Les fluctuations du rythme cardiaque détectent la dépression
Une nouvelle recherche, présentée au congrès virtuel du Collège européen de neuropsychopharmacologie, a montré que la dépression peut être détectée en surveillant les fluctuations du rythme cardiaque d’une personne sur une période de 24 heures. Cette petite étude de preuve de concept a certainement besoin de plus de vérifications, mais elle met en évidence un nouveau biomarqueur qui pourrait être facilement intégré dans les systèmes de surveillance des patients.
La dépression et les fluctuations du rythme cardiaque
Cette nouvelle recherche à étudier cette association en recrutant 16 sujets présentant un trouble dépressif majeur (TMD) résistant au traitement. Cette petite cohorte a été associée à 16 témoins en bonne santé et le groupe entier a été suivi pendant quatre jours, avec un petit appareil portable enregistrant en permanence les données de la fréquence cardiaque.
« Nous avons constaté que les personnes souffrant de dépression avaient une fréquence cardiaque de base plus élevée et une variation de fréquence cardiaque plus faible, comme nous nous y attendions », explique Carmen Schiweck, chercheuse principale de ce projet, de l’université Goethe. « En moyenne, nous avons constaté que les patients dépressifs avaient un rythme cardiaque supérieur d’environ 10 à 15 battements par minute à celui des témoins ».
S’appuyant sur des recherches récentes qui ont mis en évidence les qualités antidépressives de la kétamine, cette cohorte a ensuite reçu soit un placebo, soit un traitement à la kétamine. Schiweck suggère que cela a permis aux chercheurs d’observer une amélioration presque instantanée des symptômes dépressifs et d’établir une corrélation avec les observations de la fréquence cardiaque.
« Après ce traitement, nous avons de nouveau mesuré le rythme cardiaque et nous avons constaté que le rythme et la fluctuation du rythme cardiaque des patients précédemment déprimés avaient changé pour se rapprocher de ceux des témoins », explique M. Schiweck.
La dernière partie de cette étude consistait à tester un système de classification informatisé et à déterminer si les sujets déprimés pouvaient être identifiés à partir des témoins sains en se basant uniquement sur les données des fréquences cardiaques.

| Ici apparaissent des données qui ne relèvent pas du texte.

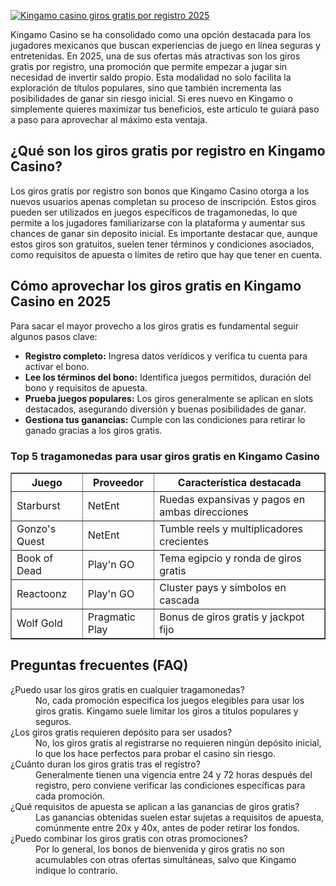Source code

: [![Kingamo casino giros gratis por registro 2025](https://123-caf.pages.dev/gitsignup.png)](https://vrmoo.ru/Bt82HjjY)

<p>Kingamo Casino se ha consolidado como una opción destacada para los jugadores mexicanos que buscan experiencias de juego en línea seguras y entretenidas. En 2025, una de sus ofertas más atractivas son los giros gratis por registro, una promoción que permite empezar a jugar sin necesidad de invertir saldo propio. Esta modalidad no solo facilita la exploración de títulos populares, sino que también incrementa las posibilidades de ganar sin riesgo inicial. Si eres nuevo en Kingamo o simplemente quieres maximizar tus beneficios, este artículo te guiará paso a paso para aprovechar al máximo esta ventaja.</p>  <h2>¿Qué son los giros gratis por registro en Kingamo Casino?</h2> <p>Los giros gratis por registro son bonos que Kingamo Casino otorga a los nuevos usuarios apenas completan su proceso de inscripción. Estos giros pueden ser utilizados en juegos específicos de tragamonedas, lo que permite a los jugadores familiarizarse con la plataforma y aumentar sus chances de ganar sin deposito inicial. Es importante destacar que, aunque estos giros son gratuitos, suelen tener términos y condiciones asociados, como requisitos de apuesta o límites de retiro que hay que tener en cuenta.</p>  <h2>Cómo aprovechar los giros gratis en Kingamo Casino en 2025</h2> <p>Para sacar el mayor provecho a los giros gratis es fundamental seguir algunos pasos clave:</p> <ul> <li><strong>Registro completo:</strong> Ingresa datos verídicos y verifica tu cuenta para activar el bono.</li> <li><strong>Lee los términos del bono:</strong> Identifica juegos permitidos, duración del bono y requisitos de apuesta.</li> <li><strong>Prueba juegos populares:</strong> Los giros generalmente se aplican en slots destacados, asegurando diversión y buenas posibilidades de ganar.</li> <li><strong>Gestiona tus ganancias:</strong> Cumple con las condiciones para retirar lo ganado gracias a los giros gratis.</li> </ul>  <h3>Top 5 tragamonedas para usar giros gratis en Kingamo Casino</h3> <table border="1" cellpadding="5" cellspacing="0"> <thead> <tr> <th>Juego</th> <th>Proveedor</th> <th>Característica destacada</th> </tr> </thead> <tbody> <tr> <td>Starburst</td> <td>NetEnt</td> <td>Ruedas expansivas y pagos en ambas direcciones</td> </tr> <tr> <td>Gonzo's Quest</td> <td>NetEnt</td> <td>Tumble reels y multiplicadores crecientes</td> </tr> <tr> <td>Book of Dead</td> <td>Play'n GO</td> <td>Tema egipcio y ronda de giros gratis</td> </tr> <tr> <td>Reactoonz</td> <td>Play'n GO</td> <td>Cluster pays y símbolos en cascada</td> </tr> <tr> <td>Wolf Gold</td> <td>Pragmatic Play</td> <td>Bonus de giros gratis y jackpot fijo</td> </tr> </tbody> </table>  <h2>Preguntas frecuentes (FAQ)</h2> <dl>   <dt>¿Puedo usar los giros gratis en cualquier tragamonedas?</dt>   <dd>No, cada promoción especifica los juegos elegibles para usar los giros gratis. Kingamo suele limitar los giros a títulos populares y seguros.</dd>      <dt>¿Los giros gratis requieren depósito para ser usados?</dt>   <dd>No, los giros gratis al registrarse no requieren ningún depósito inicial, lo que los hace perfectos para probar el casino sin riesgo.</dd>      <dt>¿Cuánto duran los giros gratis tras el registro?</dt>   <dd>Generalmente tienen una vigencia entre 24 y 72 horas después del registro, pero conviene verificar las condiciones específicas para cada promoción.</dd>      <dt>¿Qué requisitos de apuesta se aplican a las ganancias de giros gratis?</dt>   <dd>Las ganancias obtenidas suelen estar sujetas a requisitos de apuesta, comúnmente entre 20x y 40x, antes de poder retirar los fondos.</dd>      <dt>¿Puedo combinar los giros gratis con otras promociones?</dt>   <dd>Por lo general, los bonos de bienvenida y giros gratis no son acumulables con otras ofertas simultáneas, salvo que Kingamo indique lo contrario.</dd> </dl>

Ces données se sont avérées les plus efficaces pour identifier ces sujets déprimés.
Une précision de 90 %
« Normalement, les fréquences cardiaques sont plus élevées pendant la journée et plus faibles pendant la nuit », explique M. Schiweck. « Il est intéressant de noter qu’il semble que la diminution du rythme cardiaque pendant la nuit soit altérée dans les cas de dépression. Cela semble être un moyen d’identifier les patients qui risquent de développer une dépression ou de rechuter ».
Rien qu’en utilisant les enregistrements de la fréquence cardiaque, ce système pourrait identifier correctement 15 des 16 sujets témoins et 14 des 16 patients souffrant de dépression. Une fréquence cardiaque au repos plus élevée était également corrélée avec les patients dépressifs qui sont plus susceptibles de répondre positivement au traitement à la kétamine. Cela suggère que ce biomarqueur pourrait être utile pour classer les patients dépressifs qui bénéficieraient le plus d’un traitement à la kétamine.
« En termes simples, notre étude pilote suggère qu’en mesurant simplement votre fréquence cardiaque pendant 24 heures, nous pouvons dire avec 90 % de précision si une personne est actuellement déprimée ou non », conclut M. Schiweck.
Cette recherche n’a pas encore fait l’objet d’un examen par les pairs ni d’une publication dans une revue, et M. Schiweck se garde bien de souligner que cette étude est préliminaire et qu’elle doit être validée auprès de diverses populations de patients. Toutefois, les implications de ce travail sont convaincantes.
Un nouveau biomarqueur
Si cette recherche est validée, ce type de biomarqueur, facilement mesurable par le biais de nombreux dispositifs portables actuellement disponibles, pourrait être intégré dans des applications de surveillance de la santé pour servir de signe « d’alerte précoce » de dépression. Ce biomarqueur pourrait également être utilisé pour surveiller l’efficacité d’un traitement, ainsi que pour aider à déterminer quels traitements seraient les meilleurs pour un patient.
Cette recherche a été présentée récemment lors du 33e congrès virtuel de l’ECNP.